Но игра не стоила свеч. Настал день, когда она узнала, что её исполнение вокальных номеров сочли недостаточно хорошим. Весь репертуар Элизы будет петь Марни Никсон. Крайне подавленная, Одри заявила, что, значит, выполнила свою работу лишь наполовину. Она попросила, чтобы её отпустили домой, и после призналась, что чувствовала себя, словно девочка, провалившаяся на экзамене.
Одри закончила сниматься в «Моей прекрасной леди» за несколько дней до Рождества 1963 года. Праздники она провела с Шоном и Мелом в Бюргенштоке. Она не торопилась вновь приниматься за работу и все сценарии, которые присылал ей Курт Фрингс, складывала в сейф в своём кабинете, даже не взглянув на них. Так она отказалась от роли в «Гении» (режиссёр Отто Премингер), от участия в англо-египетской ленте «Нефертити», от музыкальной комедии Мишеля Леграна «Девушки из Рошфора», в которой она должна была сыграть сестру персонажа Брижит Бардо (эта роль впоследствии достанется Катрин Денёв), а также от Джульетты в «Ромео и Джульетте» (режиссёр Франко Дзеффирелли отдаст эту роль Оливии Хасси).
Но вместо того чтобы с облегчением вернуться в мир и покой комфортного Бюргенштока, она отдохнула лишь несколько недель и поехала с мужем во Францию, Италию и Испанию, поскольку Мел снимал или продюсировал серию из трёх фильмов. Их с Одри договор (всегда быть вместе) соблюдался, но теперь уже в ущерб их удобствам и душевному покою. Одри решила сохранить брак любой ценой, поэтому она держала себя в руках и не срывалась на крик.

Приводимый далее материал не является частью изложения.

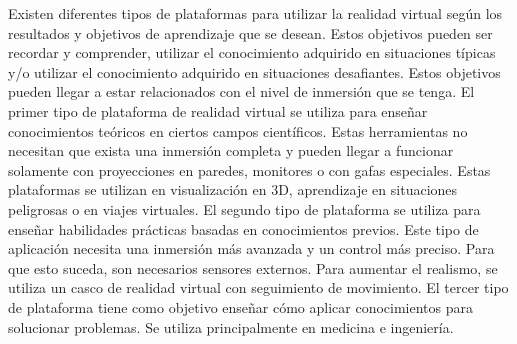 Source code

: Existen diferentes tipos de plataformas para utilizar la realidad virtual según los resultados y objetivos de aprendizaje que se desean. Estos objetivos pueden ser recordar y comprender, utilizar el conocimiento adquirido en situaciones típicas y/o utilizar el conocimiento adquirido en situaciones desafiantes. Estos objetivos pueden llegar a estar relacionados con el nivel de inmersión que se tenga. El primer tipo de plataforma de realidad virtual se utiliza para enseñar conocimientos teóricos en ciertos campos científicos. Estas herramientas no necesitan que exista una inmersión completa y pueden llegar a funcionar solamente con proyecciones en paredes, monitores o con gafas especiales. Estas plataformas se utilizan en visualización en 3D, aprendizaje en situaciones peligrosas o en viajes virtuales. El segundo tipo de plataforma se utiliza para enseñar habilidades prácticas basadas en conocimientos previos. Este tipo de aplicación necesita una inmersión más avanzada y un control más preciso. Para que esto suceda, son necesarios sensores externos. Para aumentar el realismo, se utiliza un casco de realidad virtual con seguimiento de movimiento. El tercer tipo de plataforma tiene como objetivo enseñar cómo aplicar conocimientos para solucionar problemas. Se utiliza principalmente en medicina e ingeniería. \parencite{kaminska2019virtual}
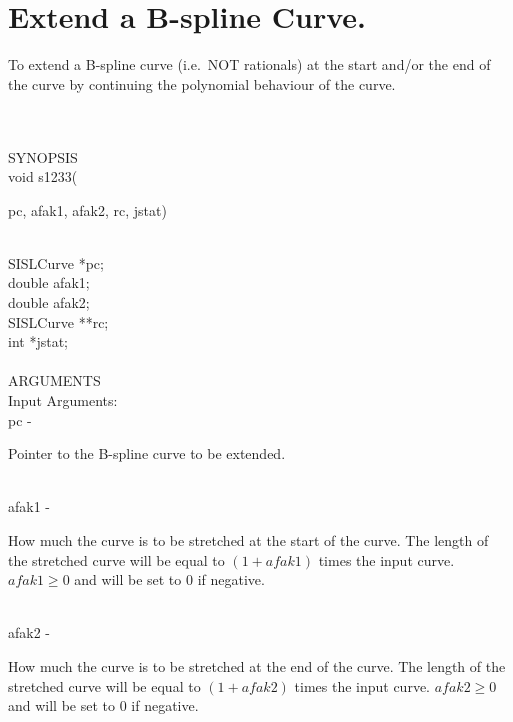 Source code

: \section{Extend a B-spline Curve.}
\begin{minipg1}
  To extend a B-spline curve (i.e.\ NOT rationals) at the start and/or
  the end of the curve by continuing the polynomial behaviour of the
  curve.
\end{minipg1} \\ \\
SYNOPSIS\\
        \>void s1233(\begin{minipg3}
          {\fov pc}, {\fov afak1}, {\fov afak2}, {\fov rc}, {\fov jstat})
        \end{minipg3}\\[0.3ex]
        \>\>    SISLCurve \>  *{\fov pc};\\
        \>\>    double    \>  {\fov afak1};\\
        \>\>    double    \>  {\fov afak2};\\
        \>\>    SISLCurve \>  **{\fov rc};\\
        \>\>    int       \>  *{\fov jstat};\\
\\
ARGUMENTS\\
        \>Input Arguments:\\
        \>\>    {\fov pc}    \> - \>
        \begin{minipg2}
          Pointer to the B-spline curve to be extended.
        \end{minipg2}\\[0.8ex]
        \>\>    {\fov afak1} \> - \>
        \begin{minipg2}
          How much the curve is to be stretched at the
          start of the curve. The length of the stretched
          curve will be equal to $(1+afak1)$ times the
          input curve. $afak1\geq 0$ and will be set to 0 if
          negative.
        \end{minipg2}\\[0.8ex]
        \>\>    {\fov afak2} \> - \>
        \begin{minipg2}
          How much the curve is to be stretched at the
          end of the curve. The length of the stretched
          curve will be equal to $(1+afak2)$ times the
          input curve. $afak2\geq 0$ and will be set to 0 if
          negative.
        \end{minipg2}\\[0.8ex]
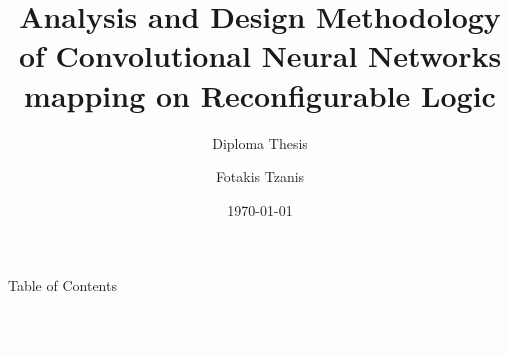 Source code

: \documentclass[aspectratio=169]{beamer}
\title[Diploma Thesis]{Analysis and Design Methodology of Convolutional Neural Networks\\ mapping on Reconfigurable Logic}
\subtitle{Diploma Thesis}
\author{Fotakis Tzanis}
\institute[Technical University of Crete]{Electrical \& Computer Engineering School\\Technical University of Crete}
\date[\today]{\today}
\begin{document}
\begin{frame}
	\titlepage
\end{frame}

\begin{frame}{Table of Contents}
	\tableofcontents
\end{frame}







% 
% 
% 
% 
% 
% 

\begin{frame}[plain, b]
	\centering
	\huge \textcolor{white}{Thank You!}\\
	\large \textcolor{white}{Any Questions?}
	\normalsize
	\vspace*{\fill}
\end{frame}
\end{document}
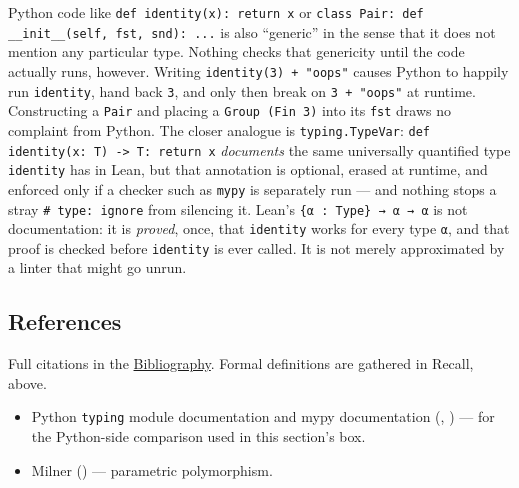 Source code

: \begin{progcorner}

Python code like \texttt{def identity(x): return x} or \texttt{class Pair: def \_\allowbreak{}\_\allowbreak{}init\_\allowbreak{}\_\allowbreak{}(self, fst, snd): ...} is also ``generic'' in the sense that it does not mention any particular type. Nothing checks that genericity until the code actually runs, however. Writing \texttt{identity(3) + "oops"} causes Python to happily run \texttt{identity}, hand back \texttt{3}, and only then break on \texttt{3 + "oops"} at runtime. Constructing a \texttt{Pair} and placing a \texttt{Group (Fin 3)} into its \texttt{fst} draws no complaint from Python. The closer analogue is \texttt{typing.TypeVar}: \texttt{def identity(x: T) -\allowbreak{}> T: return x} \emph{documents} the same universally quantified type \texttt{identity} has in Lean, but that annotation is optional, erased at runtime, and enforced only if a checker such as \texttt{mypy} is separately run --- and nothing stops a stray \texttt{\# type: ignore} from silencing it. Lean's \texttt{\{α : Type\} → α → α} is not documentation: it is \emph{proved}, once, that \texttt{identity} works for every type \texttt{α}, and that proof is checked before \texttt{identity} is ever called. It is not merely approximated by a linter that might go unrun.

\end{progcorner}

\subsection{References}\label{sec:02-functions-and-structures:02-type-parameters:3}

Full citations in the \hyperref[sec:root:bibliography:1]{Bibliography}. Formal definitions are gathered in Recall, above.

\begin{itemize}
\tightlist
\item
  Python \texttt{typing} module documentation and mypy documentation (\cite{PythonTyping}, \cite{MypyDocs}) --- for the Python-side comparison used in this section's box.
\item
  Milner (\cite{Milner1978}) --- parametric polymorphism.
\end{itemize}
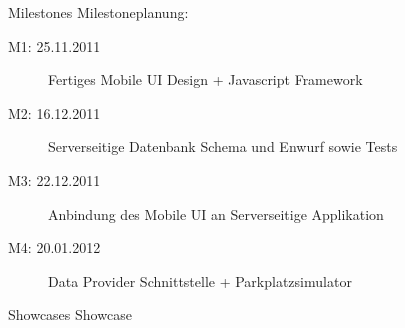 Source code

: \begin{frame}[t,fragile]{Milestones}
	Milestoneplanung:
	\begin{description}
		\item[M1: 25.11.2011] Fertiges Mobile UI Design + Javascript Framework
		\item[M2: 16.12.2011] Serverseitige Datenbank Schema und Enwurf sowie Tests
		\item[M3: 22.12.2011] Anbindung des Mobile UI an Serverseitige Applikation
		\item[M4: 20.01.2012] Data Provider Schnittstelle + Parkplatzsimulator
	\end{description}
\end{frame}


\begin{frame}[t,fragile]{Showcases}
	Showcase
\end{frame}


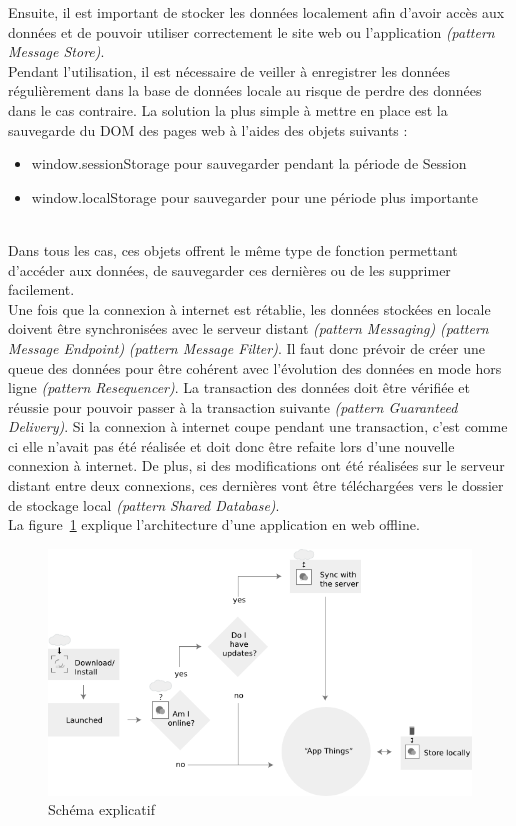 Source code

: 	Ensuite, il est important de stocker les données localement afin d’avoir accès aux données et de pouvoir utiliser correctement le site web ou l’application \textit{(pattern Message Store)}. \\

	Pendant l’utilisation, il est nécessaire de veiller à enregistrer les données régulièrement dans la base de données locale au risque de perdre des données dans le cas contraire. La solution la plus simple à mettre en place est la sauvegarde du DOM des pages web à l’aides des objets suivants :

	\begin{itemize}
		\item window.sessionStorage pour sauvegarder pendant la période de Session
		\item window.localStorage pour sauvegarder pour une période plus importante
	\end{itemize}
	~\\

	Dans tous les cas, ces objets offrent le même type de fonction permettant d'accéder aux données, de sauvegarder ces dernières ou de les supprimer facilement.\\

	Une fois que la connexion à internet est rétablie, les données stockées en locale doivent être synchronisées avec le serveur distant \textit{(pattern Messaging)} \textit{(pattern Message Endpoint)} \textit{(pattern Message Filter)}. Il faut donc prévoir de créer une queue des données pour être cohérent avec l’évolution des données en mode hors ligne \textit{(pattern Resequencer)}. La transaction des données doit être vérifiée et réussie pour pouvoir passer à la transaction suivante \textit{(pattern Guaranteed Delivery)}. Si la connexion à internet coupe pendant une transaction, c’est comme ci elle n’avait pas été réalisée et doit donc être refaite lors d’une nouvelle connexion à internet. De plus, si des modifications ont été réalisées sur le serveur distant entre deux connexions, ces dernières vont être téléchargées vers le dossier de stockage local \textit{(pattern Shared Database)}.\\

La figure~\ref{schema} explique l'architecture d'une application en web offline.

 \begin{figure}[H]
  \centering
  \includegraphics[width=18cm]{./images/schema.png}
  \caption{Schéma explicatif}
  \label{schema}
 \end{figure}

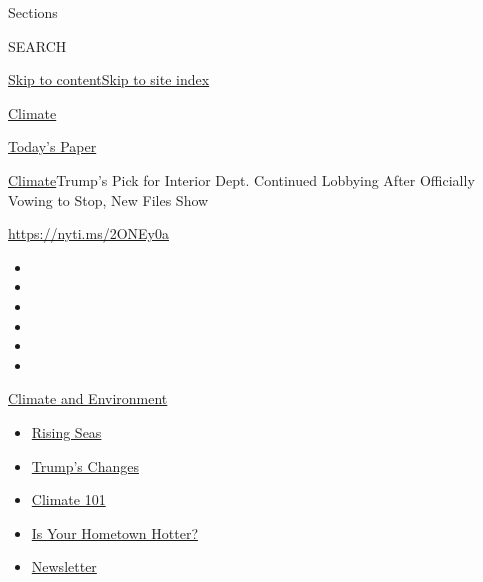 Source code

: Sections

SEARCH

\protect\hyperlink{site-content}{Skip to
content}\protect\hyperlink{site-index}{Skip to site index}

\href{https://www.nytimes.com/section/climate}{Climate}

\href{https://myaccount.nytimes.com/auth/login?response_type=cookie\&client_id=vi}{}

\href{https://www.nytimes.com/section/todayspaper}{Today's Paper}

\href{/section/climate}{Climate}\textbar{}Trump's Pick for Interior
Dept. Continued Lobbying After Officially Vowing to Stop, New Files Show

\url{https://nyti.ms/2ONEy0a}

\begin{itemize}
\item
\item
\item
\item
\item
\item
\end{itemize}

\href{https://www.nytimes.com/section/climate?action=click\&pgtype=Article\&state=default\&region=TOP_BANNER\&context=storylines_menu}{Climate
and Environment}

\begin{itemize}
\tightlist
\item
  \href{https://www.nytimes.com/2020/07/30/climate/sea-level-inland-floods.html?action=click\&pgtype=Article\&state=default\&region=TOP_BANNER\&context=storylines_menu}{Rising
  Seas}
\item
  \href{https://www.nytimes.com/interactive/2020/climate/trump-environment-rollbacks.html?action=click\&pgtype=Article\&state=default\&region=TOP_BANNER\&context=storylines_menu}{Trump's
  Changes}
\item
  \href{https://www.nytimes.com/interactive/2020/04/19/climate/climate-crash-course-1.html?action=click\&pgtype=Article\&state=default\&region=TOP_BANNER\&context=storylines_menu}{Climate
  101}
\item
  \href{https://www.nytimes.com/interactive/2018/08/30/climate/how-much-hotter-is-your-hometown.html?action=click\&pgtype=Article\&state=default\&region=TOP_BANNER\&context=storylines_menu}{Is
  Your Hometown Hotter?}
\item
  \href{https://www.nytimes.com/newsletters/climate-change?action=click\&pgtype=Article\&state=default\&region=TOP_BANNER\&context=storylines_menu}{Newsletter}
\end{itemize}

В эти месяцы Одри выполняла обязанности ассистентки режиссёра, служанки продюсера и даже приёмной матери для юных членов съёмочной группы; она сносила всё это по доброй воле и довольно убедительно, чтобы оставаться рядом с Мелом: «Он такой требовательный к себе... Я подумала, что если поеду с ним, то смогу помочь ему так или иначе». Эти усилия оказались напрасны. Фильм «Эль Греко» о жизни художника, в котором Мел был исполнителем главной роли, продюсером и автором музыки, не был закуплен для проката в нескольких странах. Гости, видя, как Одри выполняет вспомогательные функции в фильмах Мела, говорили в один голос, что она словно на автопилоте. С годами любовь Мела к Испании и ко всему испанскому только усилилась (сказывались гены кубинских предков по отцовской линии), и когда они с Одри заговорили о том, что надо же где-нибудь поселиться насовсем, он предложил Испанию. Одри это не понравилось. Её, уроженку Северной Европы, не привлекали сухие и знойные равнины Эстремадуры и других провинций, где останавливались вагончики съёмочной группы.